Aim of the task: Set down every entry again word for word, please, but skip the pictures.

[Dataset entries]
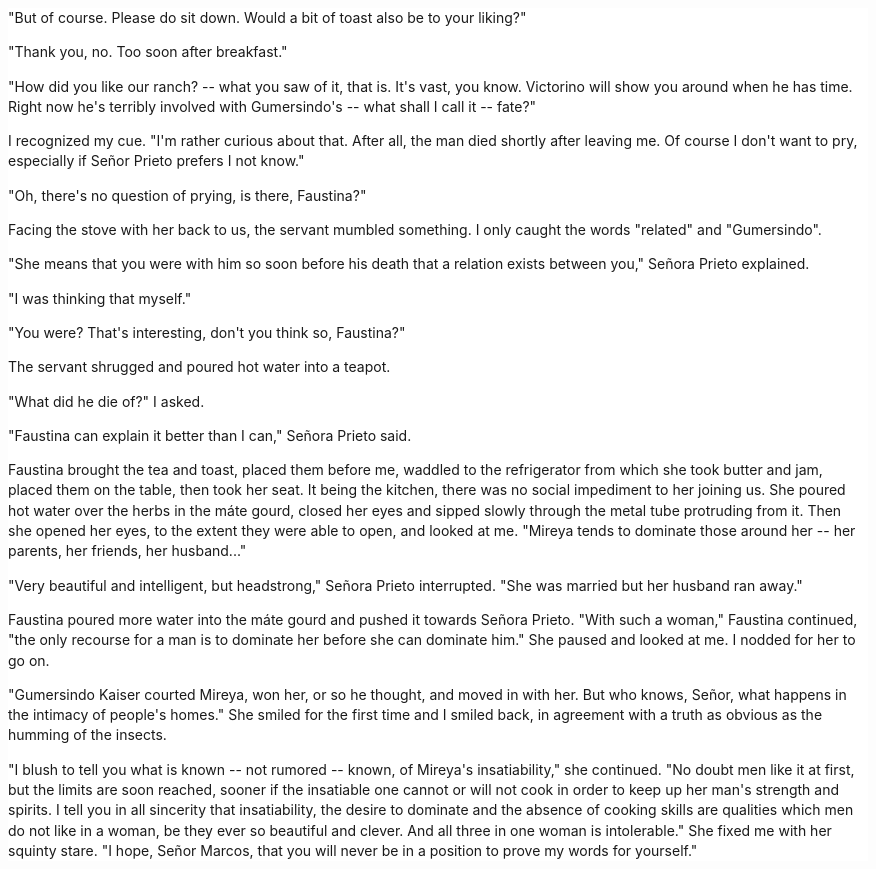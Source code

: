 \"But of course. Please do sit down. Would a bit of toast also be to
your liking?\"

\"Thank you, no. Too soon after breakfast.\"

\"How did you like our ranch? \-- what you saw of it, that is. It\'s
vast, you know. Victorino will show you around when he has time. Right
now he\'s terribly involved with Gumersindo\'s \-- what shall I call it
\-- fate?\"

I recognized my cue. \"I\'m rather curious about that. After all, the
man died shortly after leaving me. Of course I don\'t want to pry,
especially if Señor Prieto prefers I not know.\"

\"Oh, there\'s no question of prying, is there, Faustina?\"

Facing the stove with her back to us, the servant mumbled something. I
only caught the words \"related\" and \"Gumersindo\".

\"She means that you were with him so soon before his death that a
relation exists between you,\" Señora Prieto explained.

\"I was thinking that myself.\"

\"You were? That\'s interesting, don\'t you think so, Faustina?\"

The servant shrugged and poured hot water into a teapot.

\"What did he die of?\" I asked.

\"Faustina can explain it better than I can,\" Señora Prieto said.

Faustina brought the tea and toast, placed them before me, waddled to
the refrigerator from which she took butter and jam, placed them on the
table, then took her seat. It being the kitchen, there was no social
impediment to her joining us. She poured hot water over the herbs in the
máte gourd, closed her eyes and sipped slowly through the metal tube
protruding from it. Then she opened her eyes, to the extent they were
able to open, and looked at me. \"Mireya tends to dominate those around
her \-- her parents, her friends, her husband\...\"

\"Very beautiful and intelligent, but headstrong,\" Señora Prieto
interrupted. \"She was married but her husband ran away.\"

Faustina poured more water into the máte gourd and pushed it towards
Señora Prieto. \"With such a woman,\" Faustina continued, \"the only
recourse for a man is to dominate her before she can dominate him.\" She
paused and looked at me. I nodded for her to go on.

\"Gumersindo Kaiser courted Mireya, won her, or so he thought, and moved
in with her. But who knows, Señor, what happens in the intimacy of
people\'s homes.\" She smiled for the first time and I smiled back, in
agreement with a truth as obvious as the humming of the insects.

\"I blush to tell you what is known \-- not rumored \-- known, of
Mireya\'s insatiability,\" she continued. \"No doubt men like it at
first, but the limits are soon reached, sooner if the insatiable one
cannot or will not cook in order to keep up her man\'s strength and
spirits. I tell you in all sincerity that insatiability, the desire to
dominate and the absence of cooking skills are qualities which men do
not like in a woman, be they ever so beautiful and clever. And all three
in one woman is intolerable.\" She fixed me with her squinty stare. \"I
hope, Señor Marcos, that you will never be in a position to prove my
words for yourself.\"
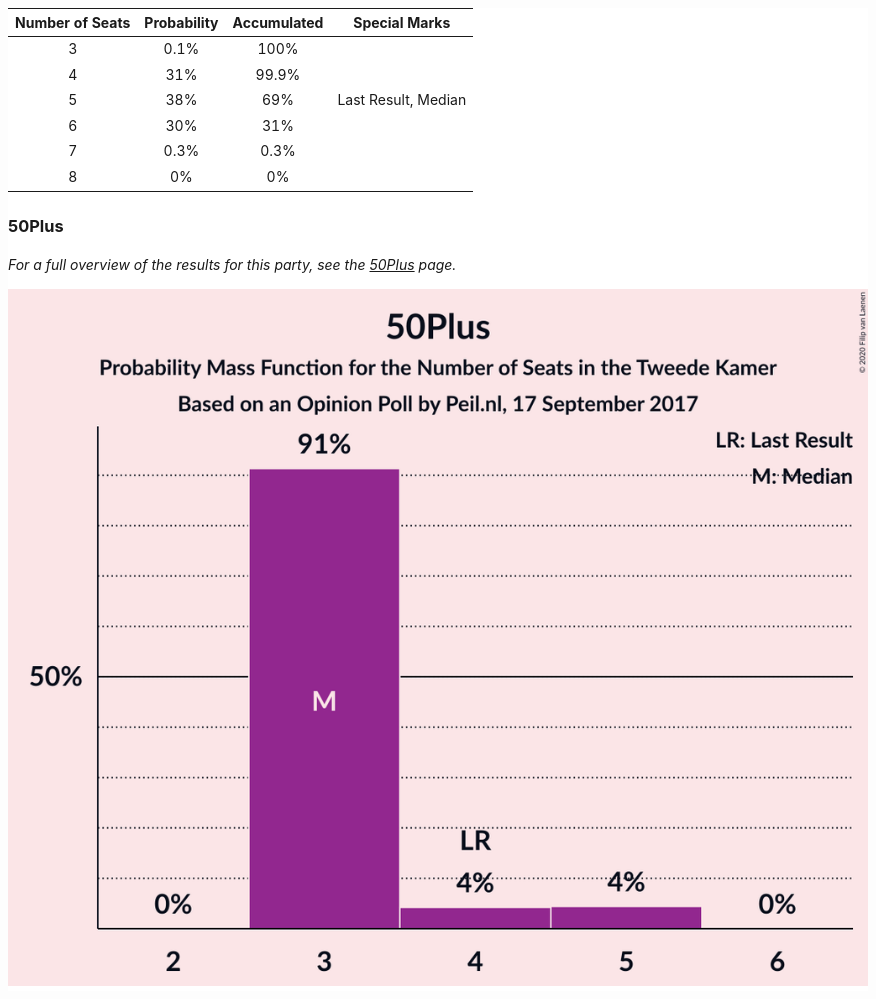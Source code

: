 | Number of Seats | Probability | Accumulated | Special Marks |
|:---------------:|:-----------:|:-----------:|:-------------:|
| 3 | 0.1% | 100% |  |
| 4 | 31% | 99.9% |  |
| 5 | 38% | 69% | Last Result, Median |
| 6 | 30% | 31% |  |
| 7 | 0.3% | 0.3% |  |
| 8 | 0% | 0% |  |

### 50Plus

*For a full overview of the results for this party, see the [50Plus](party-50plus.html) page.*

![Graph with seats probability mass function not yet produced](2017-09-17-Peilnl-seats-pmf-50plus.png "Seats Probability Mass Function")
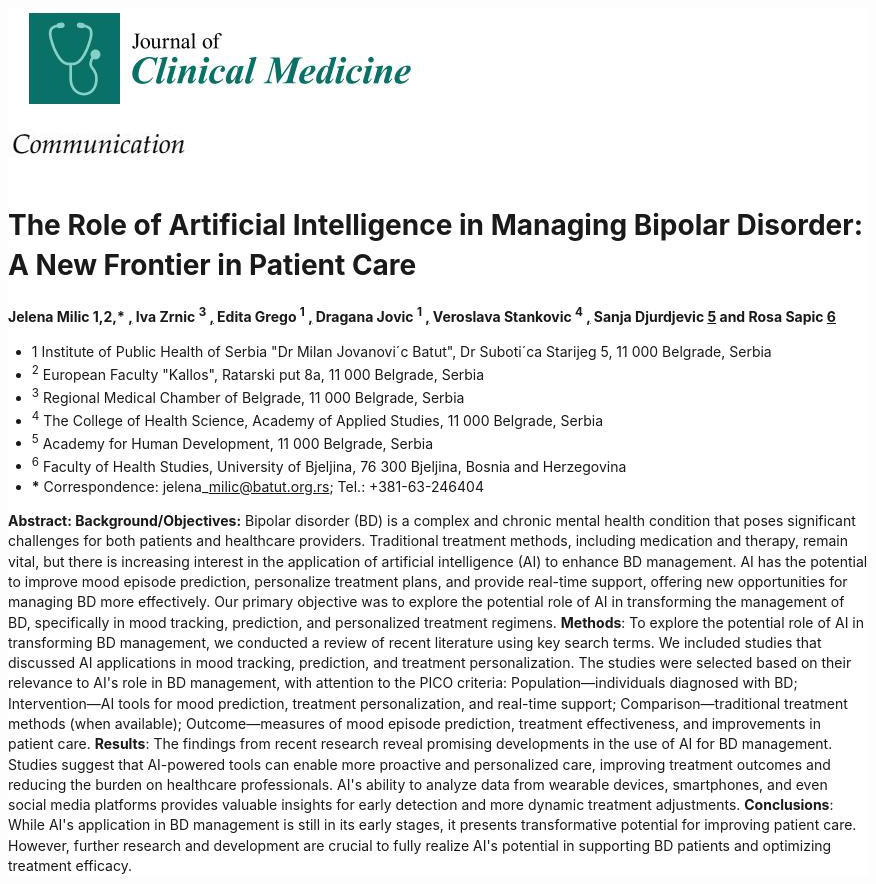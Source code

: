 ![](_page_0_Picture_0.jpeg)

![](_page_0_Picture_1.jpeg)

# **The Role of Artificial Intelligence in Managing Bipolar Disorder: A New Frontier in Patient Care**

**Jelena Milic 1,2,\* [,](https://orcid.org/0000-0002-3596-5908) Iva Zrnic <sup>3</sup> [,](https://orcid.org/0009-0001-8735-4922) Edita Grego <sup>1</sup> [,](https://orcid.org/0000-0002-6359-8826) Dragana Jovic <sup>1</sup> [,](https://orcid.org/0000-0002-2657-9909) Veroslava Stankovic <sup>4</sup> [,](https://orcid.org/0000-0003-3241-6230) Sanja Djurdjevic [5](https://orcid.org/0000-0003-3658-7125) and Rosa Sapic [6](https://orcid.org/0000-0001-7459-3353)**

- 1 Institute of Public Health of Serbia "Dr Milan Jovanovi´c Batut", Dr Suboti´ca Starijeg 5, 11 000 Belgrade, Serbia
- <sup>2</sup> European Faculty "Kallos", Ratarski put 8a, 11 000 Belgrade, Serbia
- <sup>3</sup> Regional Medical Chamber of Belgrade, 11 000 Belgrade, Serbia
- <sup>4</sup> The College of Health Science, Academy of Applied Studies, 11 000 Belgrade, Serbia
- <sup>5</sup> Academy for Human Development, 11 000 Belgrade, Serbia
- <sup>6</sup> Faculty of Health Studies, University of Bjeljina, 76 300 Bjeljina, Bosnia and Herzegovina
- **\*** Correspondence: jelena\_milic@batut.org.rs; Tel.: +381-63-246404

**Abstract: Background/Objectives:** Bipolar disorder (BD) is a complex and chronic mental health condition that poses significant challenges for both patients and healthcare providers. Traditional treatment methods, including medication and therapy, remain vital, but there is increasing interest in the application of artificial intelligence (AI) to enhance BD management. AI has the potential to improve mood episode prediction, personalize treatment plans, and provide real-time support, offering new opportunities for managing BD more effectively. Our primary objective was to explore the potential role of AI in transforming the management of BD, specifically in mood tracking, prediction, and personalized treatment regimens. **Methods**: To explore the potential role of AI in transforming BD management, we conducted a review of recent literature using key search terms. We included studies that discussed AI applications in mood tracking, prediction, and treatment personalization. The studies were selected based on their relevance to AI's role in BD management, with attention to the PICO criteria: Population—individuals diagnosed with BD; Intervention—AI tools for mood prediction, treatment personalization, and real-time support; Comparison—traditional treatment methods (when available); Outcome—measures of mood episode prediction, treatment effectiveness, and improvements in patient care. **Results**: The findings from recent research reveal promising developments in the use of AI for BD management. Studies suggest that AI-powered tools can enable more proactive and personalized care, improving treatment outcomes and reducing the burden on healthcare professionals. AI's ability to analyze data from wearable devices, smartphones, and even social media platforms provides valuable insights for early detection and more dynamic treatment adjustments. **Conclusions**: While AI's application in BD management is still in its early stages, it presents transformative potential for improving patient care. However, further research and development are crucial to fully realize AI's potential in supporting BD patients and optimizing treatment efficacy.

Exercise answer:
Source code

: \"But of course. Please do sit down. Would a bit of toast also be to
your liking?\"

\"Thank you, no. Too soon after breakfast.\"

\"How did you like our ranch? \-- what you saw of it, that is. It\'s
vast, you know. Victorino will show you around when he has time. Right
now he\'s terribly involved with Gumersindo\'s \-- what shall I call it
\-- fate?\"

I recognized my cue. \"I\'m rather curious about that. After all, the
man died shortly after leaving me. Of course I don\'t want to pry,
especially if Señor Prieto prefers I not know.\"

\"Oh, there\'s no question of prying, is there, Faustina?\"

Facing the stove with her back to us, the servant mumbled something. I
only caught the words \"related\" and \"Gumersindo\".

\"She means that you were with him so soon before his death that a
relation exists between you,\" Señora Prieto explained.

\"I was thinking that myself.\"

\"You were? That\'s interesting, don\'t you think so, Faustina?\"

The servant shrugged and poured hot water into a teapot.

\"What did he die of?\" I asked.

\"Faustina can explain it better than I can,\" Señora Prieto said.

Faustina brought the tea and toast, placed them before me, waddled to
the refrigerator from which she took butter and jam, placed them on the
table, then took her seat. It being the kitchen, there was no social
impediment to her joining us. She poured hot water over the herbs in the
máte gourd, closed her eyes and sipped slowly through the metal tube
protruding from it. Then she opened her eyes, to the extent they were
able to open, and looked at me. \"Mireya tends to dominate those around
her \-- her parents, her friends, her husband\...\"

\"Very beautiful and intelligent, but headstrong,\" Señora Prieto
interrupted. \"She was married but her husband ran away.\"

Faustina poured more water into the máte gourd and pushed it towards
Señora Prieto. \"With such a woman,\" Faustina continued, \"the only
recourse for a man is to dominate her before she can dominate him.\" She
paused and looked at me. I nodded for her to go on.

\"Gumersindo Kaiser courted Mireya, won her, or so he thought, and moved
in with her. But who knows, Señor, what happens in the intimacy of
people\'s homes.\" She smiled for the first time and I smiled back, in
agreement with a truth as obvious as the humming of the insects.

\"I blush to tell you what is known \-- not rumored \-- known, of
Mireya\'s insatiability,\" she continued. \"No doubt men like it at
first, but the limits are soon reached, sooner if the insatiable one
cannot or will not cook in order to keep up her man\'s strength and
spirits. I tell you in all sincerity that insatiability, the desire to
dominate and the absence of cooking skills are qualities which men do
not like in a woman, be they ever so beautiful and clever. And all three
in one woman is intolerable.\" She fixed me with her squinty stare. \"I
hope, Señor Marcos, that you will never be in a position to prove my
words for yourself.\"
Source code

: | Number of Seats | Probability | Accumulated | Special Marks |
|:---------------:|:-----------:|:-----------:|:-------------:|
| 3 | 0.1% | 100% |  |
| 4 | 31% | 99.9% |  |
| 5 | 38% | 69% | Last Result, Median |
| 6 | 30% | 31% |  |
| 7 | 0.3% | 0.3% |  |
| 8 | 0% | 0% |  |

### 50Plus

*For a full overview of the results for this party, see the [50Plus](party-50plus.html) page.*

![Graph with seats probability mass function not yet produced](2017-09-17-Peilnl-seats-pmf-50plus.png "Seats Probability Mass Function")
Source code

: ![](_page_0_Picture_0.jpeg)

![](_page_0_Picture_1.jpeg)

# **The Role of Artificial Intelligence in Managing Bipolar Disorder: A New Frontier in Patient Care**

**Jelena Milic 1,2,\* [,](https://orcid.org/0000-0002-3596-5908) Iva Zrnic <sup>3</sup> [,](https://orcid.org/0009-0001-8735-4922) Edita Grego <sup>1</sup> [,](https://orcid.org/0000-0002-6359-8826) Dragana Jovic <sup>1</sup> [,](https://orcid.org/0000-0002-2657-9909) Veroslava Stankovic <sup>4</sup> [,](https://orcid.org/0000-0003-3241-6230) Sanja Djurdjevic [5](https://orcid.org/0000-0003-3658-7125) and Rosa Sapic [6](https://orcid.org/0000-0001-7459-3353)**

- 1 Institute of Public Health of Serbia "Dr Milan Jovanovi´c Batut", Dr Suboti´ca Starijeg 5, 11 000 Belgrade, Serbia
- <sup>2</sup> European Faculty "Kallos", Ratarski put 8a, 11 000 Belgrade, Serbia
- <sup>3</sup> Regional Medical Chamber of Belgrade, 11 000 Belgrade, Serbia
- <sup>4</sup> The College of Health Science, Academy of Applied Studies, 11 000 Belgrade, Serbia
- <sup>5</sup> Academy for Human Development, 11 000 Belgrade, Serbia
- <sup>6</sup> Faculty of Health Studies, University of Bjeljina, 76 300 Bjeljina, Bosnia and Herzegovina
- **\*** Correspondence: jelena\_milic@batut.org.rs; Tel.: +381-63-246404

**Abstract: Background/Objectives:** Bipolar disorder (BD) is a complex and chronic mental health condition that poses significant challenges for both patients and healthcare providers. Traditional treatment methods, including medication and therapy, remain vital, but there is increasing interest in the application of artificial intelligence (AI) to enhance BD management. AI has the potential to improve mood episode prediction, personalize treatment plans, and provide real-time support, offering new opportunities for managing BD more effectively. Our primary objective was to explore the potential role of AI in transforming the management of BD, specifically in mood tracking, prediction, and personalized treatment regimens. **Methods**: To explore the potential role of AI in transforming BD management, we conducted a review of recent literature using key search terms. We included studies that discussed AI applications in mood tracking, prediction, and treatment personalization. The studies were selected based on their relevance to AI's role in BD management, with attention to the PICO criteria: Population—individuals diagnosed with BD; Intervention—AI tools for mood prediction, treatment personalization, and real-time support; Comparison—traditional treatment methods (when available); Outcome—measures of mood episode prediction, treatment effectiveness, and improvements in patient care. **Results**: The findings from recent research reveal promising developments in the use of AI for BD management. Studies suggest that AI-powered tools can enable more proactive and personalized care, improving treatment outcomes and reducing the burden on healthcare professionals. AI's ability to analyze data from wearable devices, smartphones, and even social media platforms provides valuable insights for early detection and more dynamic treatment adjustments. **Conclusions**: While AI's application in BD management is still in its early stages, it presents transformative potential for improving patient care. However, further research and development are crucial to fully realize AI's potential in supporting BD patients and optimizing treatment efficacy.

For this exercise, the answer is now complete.